Usually, being described as ‘mentally nuts’ is not good. For players looking to get drafted in the first round it could go one of two ways.
One, NFL talent evaluators could shy away from picking the player, citing their concern about the passion and “motor” of a player. Or two, they could look at other certifiably insane players currently in the NFL (*cough* Ray Lewis *cough*) and the success they’ve enjoyed.
Quinton Coples has faced questions about his work ethic following a sub-standard senior season. Some, including Charlie Casserly, attribute the drop off in production to misuse after Coples was switched from defensive tackle to defensive end in 2011. An ideal fit for an edge rusher in a 3-4 defense, let’s take a closer look at the Chapel Hill enigma.
Weight: 284 pounds
Born: June 22 , 1990
40-yard dash: 4.78
Vertical jump: 31.5 inch
Broad jump: 109 inch
Bench Press: 25 reps at 225 pounds
Three cone drill: 7.57
20-yard shuttle: 4.78
Arm length: 33 1/4 inches
Hands: 10 1/4 inches
2011: 13 GP 55 Tackles 15 Tackles For Loss 7.5 Sacks
2010: 13 GP 59 Tackles 15.5 Tackles For Loss 10 Sacks
2009: 12 GP 22 Tackles 6.5 Tackles For Loss 5 Sacks
2008: 12 GP 8 Tackles 3.5 Tackles For Loss 1.5 Sacks
What the experts say
In game film from 2010, I saw a much better player. Coples primarily played DT, but also played a different style. The coaches asked him to come off the ball hard and not to sit at the line of scrimmage and read the blocking schemes. He played much better. He rushed the passer well. He played the run more physical. His effort was not an issue. I think Coples is a prospect who needs to be in a style of play where he comes hard off the ball and has some room to operate, with not a lot to read at the line of scrimmage. This is when he has played like a first-round pick.
(Coples) can be as good as he wants to be in the NFL. The game comes very easy to him and he can be dominant if he learns to use his arms even better to slip blocks in the pass game, but with more time I expect that to improve. The sky is the limit as long as he’s willing to work at his trade and keep his motor running.
(Coples was) investigated by the NCAA for attending draft-day parties with former teammates Marvin Austin and Robert Quinn, but was ultimately cleared of any wrongdoing. Added 30 pounds since signing with North Carolina. Immaturity and selfishness apparent when asked to move back inside to defensive tackle in the middle of his senior season; he refused for fear it would hurt his draft stock.
(Coples) will most likely be the first end taken, but starting to hear more and more questions about his effort and intensity, so it will be something to keep an eye on as we get closer to the draft to see if he were to slide out of the top 10.

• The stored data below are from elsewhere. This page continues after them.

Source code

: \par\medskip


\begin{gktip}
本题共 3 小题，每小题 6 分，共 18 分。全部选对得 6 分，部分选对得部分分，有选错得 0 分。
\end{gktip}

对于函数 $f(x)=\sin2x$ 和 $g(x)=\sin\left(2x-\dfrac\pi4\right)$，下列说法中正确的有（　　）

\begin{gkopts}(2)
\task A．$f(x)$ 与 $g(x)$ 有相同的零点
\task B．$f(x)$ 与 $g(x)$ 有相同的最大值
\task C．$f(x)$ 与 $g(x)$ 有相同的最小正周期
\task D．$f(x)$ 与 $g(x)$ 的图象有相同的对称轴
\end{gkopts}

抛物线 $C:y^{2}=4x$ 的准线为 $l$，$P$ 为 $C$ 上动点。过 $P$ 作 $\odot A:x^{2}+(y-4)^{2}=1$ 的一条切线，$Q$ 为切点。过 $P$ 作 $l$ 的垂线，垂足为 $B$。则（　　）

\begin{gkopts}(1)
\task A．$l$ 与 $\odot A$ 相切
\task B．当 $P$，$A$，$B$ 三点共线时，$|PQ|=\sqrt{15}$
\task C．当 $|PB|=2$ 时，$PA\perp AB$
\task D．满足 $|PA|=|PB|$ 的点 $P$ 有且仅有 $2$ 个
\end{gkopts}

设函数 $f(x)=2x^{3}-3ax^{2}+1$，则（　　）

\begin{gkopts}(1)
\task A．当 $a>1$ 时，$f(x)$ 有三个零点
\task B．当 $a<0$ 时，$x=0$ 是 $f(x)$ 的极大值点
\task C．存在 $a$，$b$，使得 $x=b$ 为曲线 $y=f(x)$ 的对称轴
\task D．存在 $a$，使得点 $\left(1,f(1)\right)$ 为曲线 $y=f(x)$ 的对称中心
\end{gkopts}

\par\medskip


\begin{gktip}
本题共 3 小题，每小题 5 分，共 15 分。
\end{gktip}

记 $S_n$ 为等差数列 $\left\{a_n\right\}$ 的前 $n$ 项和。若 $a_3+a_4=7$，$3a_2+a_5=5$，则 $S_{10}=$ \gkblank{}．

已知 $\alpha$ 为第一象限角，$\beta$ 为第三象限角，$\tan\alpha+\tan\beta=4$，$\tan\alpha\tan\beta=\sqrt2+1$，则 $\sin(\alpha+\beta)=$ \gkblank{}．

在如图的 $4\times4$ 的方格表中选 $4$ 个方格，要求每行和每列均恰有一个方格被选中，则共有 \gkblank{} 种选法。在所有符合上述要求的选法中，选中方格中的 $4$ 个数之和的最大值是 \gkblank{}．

The early read on North Carolina defensive lineman Quinton Coples is that he is an end, not a tackle, in terms of NFL projections. There were a few personnel people who felt Coples might be able to move inside, but his weight at the Senior Bowl (281 pounds), length, and propensity for playing a big high at times and not always being a leveraged defender, likely make him an end candidate. That certainly won’t be enough to drop Coples out of the first round, but cuts his options a bit. The sense from a few scouts in Mobile is that Coples will be a 4-3 end, and that, in addition to not being able to play tackle, he is a dubious prospect for a 3-4 front.

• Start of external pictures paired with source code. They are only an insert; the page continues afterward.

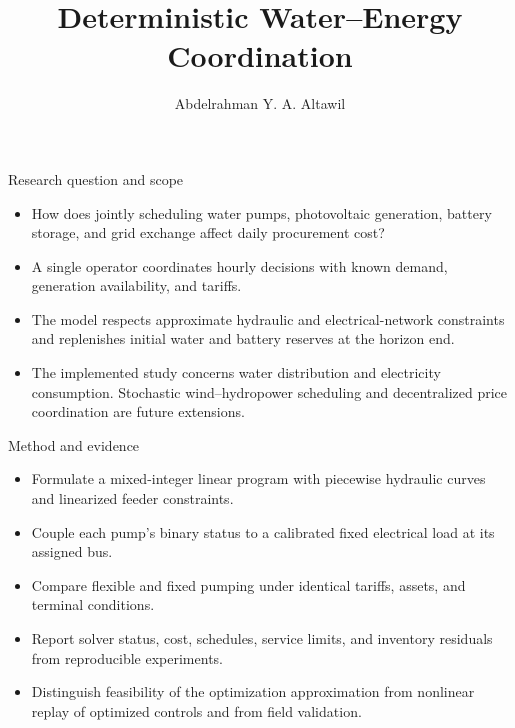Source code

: \documentclass{beamer}
\title{Deterministic Water--Energy Coordination}
\author{Abdelrahman Y. A. Altawil}
\date{}
\begin{document}
\begin{frame}{Research question and scope}
\begin{itemize}
\item How does jointly scheduling water pumps, photovoltaic generation, battery storage, and grid exchange affect daily procurement cost?
\item A single operator coordinates hourly decisions with known demand, generation availability, and tariffs.
\item The model respects approximate hydraulic and electrical-network constraints and replenishes initial water and battery reserves at the horizon end.
\item The implemented study concerns water distribution and electricity consumption. Stochastic wind--hydropower scheduling and decentralized price coordination are future extensions.
\end{itemize}
\end{frame}
\begin{frame}{Method and evidence}
\begin{itemize}
\item Formulate a mixed-integer linear program with piecewise hydraulic curves and linearized feeder constraints.
\item Couple each pump's binary status to a calibrated fixed electrical load at its assigned bus.
\item Compare flexible and fixed pumping under identical tariffs, assets, and terminal conditions.
\item Report solver status, cost, schedules, service limits, and inventory residuals from reproducible experiments.
\item Distinguish feasibility of the optimization approximation from nonlinear replay of optimized controls and from field validation.
\end{itemize}
\end{frame}
\end{document}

In addition to his tremendous physical talent, however, Coples has the two biggest red flags a player can have; motor and passion. Coples disappeared at times for North Carolina, and I’m not just talking about on the stat sheet, either. There were games I watched this season where Coples showed little or no effort, and it was never more evident than in his team’s bowl game.

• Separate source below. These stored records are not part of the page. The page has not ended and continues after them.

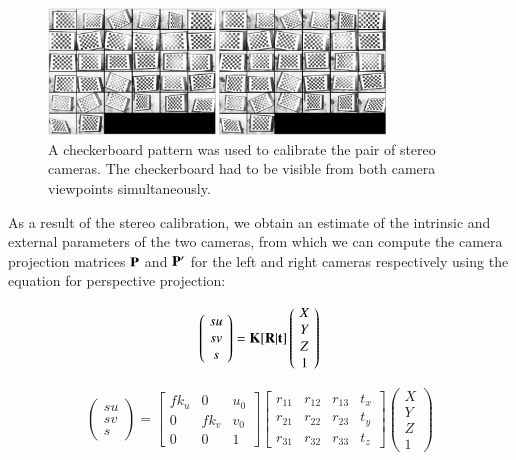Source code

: \begin{figure}[htbp!]
\centering
\includegraphics[width=0.8\textwidth]{img/calib2}
	\caption{A checkerboard pattern was used to calibrate the pair of stereo cameras. The checkerboard had to be visible from both camera viewpoints simultaneously.}
	\label{fig:checkerboard}
\end{figure}

As a result of the stereo calibration, we obtain an estimate of the intrinsic and external parameters of the two cameras, from which we can compute the camera projection matrices $\mathbf{P}$ and $\mathbf{P}'$ for the left and right cameras respectively using the equation for perspective projection:

\begin{equation*}
\label{qrdecomp}
	\left(\!
    \begin{array}{c}
      su \\
      sv \\
      s
    \end{array}
  	\!\right) =
  \mathbf{K}[\mathbf{R}|\mathbf{t}]
    \left(\!
    \begin{array}{c}
      X \\
      Y \\
      Z \\
      1
    \end{array}
    \!\right) 		 
\end{equation*}

\begin{equation*}
\left(\!
    \begin{array}{c}
      su \\
      sv \\
      s
    \end{array}
  	\!\right) =
  \begin{bmatrix}
       fk_u & 0 & u_0 \\[0.3em]
       0 & fk_v & v_0 \\[0.3em]
       0 & 0 & 1
  \end{bmatrix}
    \begin{bmatrix}
       r_{11} & r_{12} & r_{13} & t_x \\[0.3em]
       r_{21} & r_{22} & r_{23} & t_y \\[0.3em]
       r_{31} & r_{32} & r_{33} & t_z
  \end{bmatrix}
    \left(\!
    \begin{array}{c}
      X \\
      Y \\
      Z \\
      1
    \end{array}
    \!\right)
\end{equation*}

Coples body type is that classic basketball power forward frame. His athleticism is fantastic. And he over-matches his blocker on a regular basis with quickness and an array of moves that is tough to deal with. The fact that he “only” accounted for 48 explosive plays (sacks + tackles for loss) in his last two seasons is laughable. That ratio of over 2 explosive plays per game in a major conference is well above others in this draft class who are being considered for Round 1. If he did that while “not trying”, then I think I can live with it.
I am not a Quinton Coples guy. He looks the part, he’s pretty, he’s got all kinds of ability and he’s going to remind people of Julius Peppers. That all sounds pretty good, but I’d be scared to death there, because he did not play well or hard as a senior.
Amongst draftniks, there is clear concern about Coples’ passion for the game. He impressed at the Senior bowl, showing he could be dominant at any given moment.
For Coples, the team that selects him has to be the right fit. Aaron Maybin needed a kick in the ass from Rex Ryan after a few terrible years in Buffalo. A team with a strong veteran presence in the locker room would be ideal. Teams who match that criteria aren’t picking in the top 10.